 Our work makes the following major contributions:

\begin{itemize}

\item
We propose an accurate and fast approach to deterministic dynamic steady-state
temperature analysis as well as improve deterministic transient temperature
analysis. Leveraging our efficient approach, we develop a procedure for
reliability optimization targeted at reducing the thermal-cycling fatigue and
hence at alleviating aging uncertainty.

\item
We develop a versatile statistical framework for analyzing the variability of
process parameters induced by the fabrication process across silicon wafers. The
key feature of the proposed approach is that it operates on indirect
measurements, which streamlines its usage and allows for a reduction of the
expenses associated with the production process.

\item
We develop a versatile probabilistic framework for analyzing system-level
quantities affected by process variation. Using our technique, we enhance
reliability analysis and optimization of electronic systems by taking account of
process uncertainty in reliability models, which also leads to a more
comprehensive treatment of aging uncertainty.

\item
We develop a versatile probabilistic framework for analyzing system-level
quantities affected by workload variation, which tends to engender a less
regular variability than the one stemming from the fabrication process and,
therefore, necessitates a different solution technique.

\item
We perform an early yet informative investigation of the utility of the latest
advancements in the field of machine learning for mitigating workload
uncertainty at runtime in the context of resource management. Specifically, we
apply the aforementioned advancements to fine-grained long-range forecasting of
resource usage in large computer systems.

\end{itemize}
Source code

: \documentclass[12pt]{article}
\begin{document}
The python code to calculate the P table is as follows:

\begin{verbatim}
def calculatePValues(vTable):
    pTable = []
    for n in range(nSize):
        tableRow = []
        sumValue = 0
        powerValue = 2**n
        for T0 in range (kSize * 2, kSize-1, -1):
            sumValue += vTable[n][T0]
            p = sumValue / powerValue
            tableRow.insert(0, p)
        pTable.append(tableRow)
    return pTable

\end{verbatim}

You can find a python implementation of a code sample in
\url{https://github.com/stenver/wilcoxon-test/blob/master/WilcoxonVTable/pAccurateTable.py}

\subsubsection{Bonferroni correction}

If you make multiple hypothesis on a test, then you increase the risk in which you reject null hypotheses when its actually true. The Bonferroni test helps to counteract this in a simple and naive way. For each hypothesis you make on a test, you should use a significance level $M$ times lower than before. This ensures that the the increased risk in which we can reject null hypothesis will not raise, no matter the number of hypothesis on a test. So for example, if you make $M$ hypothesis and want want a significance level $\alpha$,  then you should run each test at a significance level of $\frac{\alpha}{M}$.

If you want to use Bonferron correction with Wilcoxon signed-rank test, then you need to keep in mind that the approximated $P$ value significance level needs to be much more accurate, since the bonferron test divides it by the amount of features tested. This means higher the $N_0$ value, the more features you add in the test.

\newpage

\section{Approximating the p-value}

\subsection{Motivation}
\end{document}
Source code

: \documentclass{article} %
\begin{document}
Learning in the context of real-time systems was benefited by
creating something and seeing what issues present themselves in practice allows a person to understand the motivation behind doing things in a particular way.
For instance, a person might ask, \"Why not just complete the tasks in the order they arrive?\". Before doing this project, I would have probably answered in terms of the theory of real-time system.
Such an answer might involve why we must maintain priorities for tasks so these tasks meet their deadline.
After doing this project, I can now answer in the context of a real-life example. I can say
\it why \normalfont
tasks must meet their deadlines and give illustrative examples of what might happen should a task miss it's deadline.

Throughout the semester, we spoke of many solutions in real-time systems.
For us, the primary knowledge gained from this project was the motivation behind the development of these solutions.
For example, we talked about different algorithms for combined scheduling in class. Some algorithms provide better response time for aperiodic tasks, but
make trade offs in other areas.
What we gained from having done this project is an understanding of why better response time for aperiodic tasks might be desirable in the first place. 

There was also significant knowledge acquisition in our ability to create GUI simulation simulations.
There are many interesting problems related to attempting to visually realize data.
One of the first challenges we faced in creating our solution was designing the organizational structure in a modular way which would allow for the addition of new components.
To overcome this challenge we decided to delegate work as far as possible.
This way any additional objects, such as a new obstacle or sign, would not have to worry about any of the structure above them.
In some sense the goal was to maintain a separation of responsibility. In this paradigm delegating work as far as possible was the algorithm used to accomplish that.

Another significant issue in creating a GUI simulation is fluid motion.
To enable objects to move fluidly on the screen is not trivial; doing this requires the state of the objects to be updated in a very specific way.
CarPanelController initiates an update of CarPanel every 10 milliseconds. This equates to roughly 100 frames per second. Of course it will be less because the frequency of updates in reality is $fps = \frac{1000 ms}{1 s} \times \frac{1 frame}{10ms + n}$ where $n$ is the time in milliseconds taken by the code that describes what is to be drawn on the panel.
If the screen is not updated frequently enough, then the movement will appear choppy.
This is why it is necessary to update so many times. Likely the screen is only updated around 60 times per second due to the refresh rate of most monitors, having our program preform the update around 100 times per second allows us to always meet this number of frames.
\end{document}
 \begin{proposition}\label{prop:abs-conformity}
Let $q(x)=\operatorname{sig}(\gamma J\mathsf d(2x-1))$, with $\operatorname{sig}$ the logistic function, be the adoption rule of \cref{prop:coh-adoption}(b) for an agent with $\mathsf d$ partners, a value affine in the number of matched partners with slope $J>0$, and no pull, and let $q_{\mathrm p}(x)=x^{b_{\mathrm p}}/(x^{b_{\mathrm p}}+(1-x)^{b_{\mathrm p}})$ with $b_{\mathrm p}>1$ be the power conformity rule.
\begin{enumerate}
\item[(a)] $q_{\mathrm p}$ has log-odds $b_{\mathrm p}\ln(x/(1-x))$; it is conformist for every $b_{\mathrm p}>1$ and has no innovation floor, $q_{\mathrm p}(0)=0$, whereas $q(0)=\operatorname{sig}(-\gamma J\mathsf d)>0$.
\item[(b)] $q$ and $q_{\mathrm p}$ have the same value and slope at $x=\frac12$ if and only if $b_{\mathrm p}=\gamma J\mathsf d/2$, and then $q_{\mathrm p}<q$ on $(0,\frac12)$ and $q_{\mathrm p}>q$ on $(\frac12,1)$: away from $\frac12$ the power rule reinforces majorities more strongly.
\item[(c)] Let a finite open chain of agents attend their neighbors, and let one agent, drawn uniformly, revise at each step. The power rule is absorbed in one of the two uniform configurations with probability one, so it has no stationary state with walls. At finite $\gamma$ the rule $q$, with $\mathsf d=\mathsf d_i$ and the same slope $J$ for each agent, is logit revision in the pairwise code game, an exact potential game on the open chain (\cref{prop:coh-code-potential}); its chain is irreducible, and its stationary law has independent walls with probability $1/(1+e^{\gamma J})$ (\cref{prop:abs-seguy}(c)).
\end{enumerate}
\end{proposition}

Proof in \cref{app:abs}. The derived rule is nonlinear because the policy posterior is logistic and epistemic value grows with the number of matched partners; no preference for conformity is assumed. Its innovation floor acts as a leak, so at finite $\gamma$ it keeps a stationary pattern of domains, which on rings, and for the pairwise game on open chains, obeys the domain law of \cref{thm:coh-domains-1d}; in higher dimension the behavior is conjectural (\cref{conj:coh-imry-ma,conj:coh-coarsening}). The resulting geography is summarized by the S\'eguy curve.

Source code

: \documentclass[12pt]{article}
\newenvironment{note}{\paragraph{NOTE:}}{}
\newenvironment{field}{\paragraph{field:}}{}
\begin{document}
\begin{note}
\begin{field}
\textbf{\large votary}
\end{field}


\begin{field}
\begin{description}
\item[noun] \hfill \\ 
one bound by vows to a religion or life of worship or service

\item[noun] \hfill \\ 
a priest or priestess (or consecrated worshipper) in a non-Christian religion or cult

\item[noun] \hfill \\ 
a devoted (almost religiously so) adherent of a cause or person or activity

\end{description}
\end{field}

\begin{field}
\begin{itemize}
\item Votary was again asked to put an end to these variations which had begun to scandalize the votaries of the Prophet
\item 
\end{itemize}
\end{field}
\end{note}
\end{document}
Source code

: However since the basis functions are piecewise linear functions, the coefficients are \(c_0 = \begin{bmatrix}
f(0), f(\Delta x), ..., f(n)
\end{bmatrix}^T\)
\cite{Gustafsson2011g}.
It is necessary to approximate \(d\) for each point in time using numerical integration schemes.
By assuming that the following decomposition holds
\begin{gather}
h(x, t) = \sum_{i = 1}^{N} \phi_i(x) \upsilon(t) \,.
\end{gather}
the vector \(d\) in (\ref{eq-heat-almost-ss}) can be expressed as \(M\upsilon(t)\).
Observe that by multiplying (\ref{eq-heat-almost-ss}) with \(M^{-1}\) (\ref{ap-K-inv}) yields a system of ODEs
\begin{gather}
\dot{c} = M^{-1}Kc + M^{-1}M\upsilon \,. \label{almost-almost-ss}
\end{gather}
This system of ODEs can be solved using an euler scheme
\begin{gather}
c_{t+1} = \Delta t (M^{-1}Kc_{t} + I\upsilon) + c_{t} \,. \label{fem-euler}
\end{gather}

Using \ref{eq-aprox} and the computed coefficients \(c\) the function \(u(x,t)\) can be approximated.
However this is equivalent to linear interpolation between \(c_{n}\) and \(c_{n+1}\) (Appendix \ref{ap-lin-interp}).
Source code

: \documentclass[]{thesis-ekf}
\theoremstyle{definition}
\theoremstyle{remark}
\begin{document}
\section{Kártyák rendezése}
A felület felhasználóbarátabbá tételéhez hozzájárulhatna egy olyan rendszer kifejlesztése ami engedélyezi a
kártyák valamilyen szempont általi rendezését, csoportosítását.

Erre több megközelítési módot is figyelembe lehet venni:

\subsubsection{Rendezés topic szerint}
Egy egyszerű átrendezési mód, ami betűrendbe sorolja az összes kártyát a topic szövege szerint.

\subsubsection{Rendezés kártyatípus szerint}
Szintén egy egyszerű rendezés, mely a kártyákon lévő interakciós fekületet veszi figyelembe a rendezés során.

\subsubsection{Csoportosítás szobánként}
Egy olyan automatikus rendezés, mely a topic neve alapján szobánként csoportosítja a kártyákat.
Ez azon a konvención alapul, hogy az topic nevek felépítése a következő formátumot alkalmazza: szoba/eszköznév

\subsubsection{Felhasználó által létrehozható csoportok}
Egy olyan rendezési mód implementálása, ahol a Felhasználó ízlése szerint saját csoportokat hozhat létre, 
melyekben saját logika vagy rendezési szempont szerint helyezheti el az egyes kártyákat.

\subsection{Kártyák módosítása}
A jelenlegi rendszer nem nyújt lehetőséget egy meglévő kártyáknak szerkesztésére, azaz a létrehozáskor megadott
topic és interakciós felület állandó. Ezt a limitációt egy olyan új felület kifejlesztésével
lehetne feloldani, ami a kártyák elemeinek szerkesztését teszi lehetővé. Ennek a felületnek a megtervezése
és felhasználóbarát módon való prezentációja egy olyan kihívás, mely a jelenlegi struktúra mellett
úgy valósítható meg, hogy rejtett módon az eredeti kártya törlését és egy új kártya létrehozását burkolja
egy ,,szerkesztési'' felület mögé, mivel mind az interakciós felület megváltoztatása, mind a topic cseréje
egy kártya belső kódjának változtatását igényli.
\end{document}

= = =

Go through the material above and report each line containing "stationary".

WRITTEN SOLUTION:
\item[(c)] Let a finite open chain of agents attend their neighbors, and let one agent, drawn uniformly, revise at each step. The power rule is absorbed in one of the two uniform configurations with probability one, so it has no stationary state with walls. At finite $\gamma$ the rule $q$, with $\mathsf d=\mathsf d_i$ and the same slope $J$ for each agent, is logit revision in the pairwise code game, an exact potential game on the open chain (\cref{prop:coh-code-potential}); its chain is irreducible, and its stationary law has independent walls with probability $1/(1+e^{\gamma J})$ (\cref{prop:abs-seguy}(c)).
Proof in \cref{app:abs}. The derived rule is nonlinear because the policy posterior is logistic and epistemic value grows with the number of matched partners; no preference for conformity is assumed. Its innovation floor acts as a leak, so at finite $\gamma$ it keeps a stationary pattern of domains, which on rings, and for the pairwise game on open chains, obeys the domain law of \cref{thm:coh-domains-1d}; in higher dimension the behavior is conjectural (\cref{conj:coh-imry-ma,conj:coh-coarsening}). The resulting geography is summarized by the S\'eguy curve.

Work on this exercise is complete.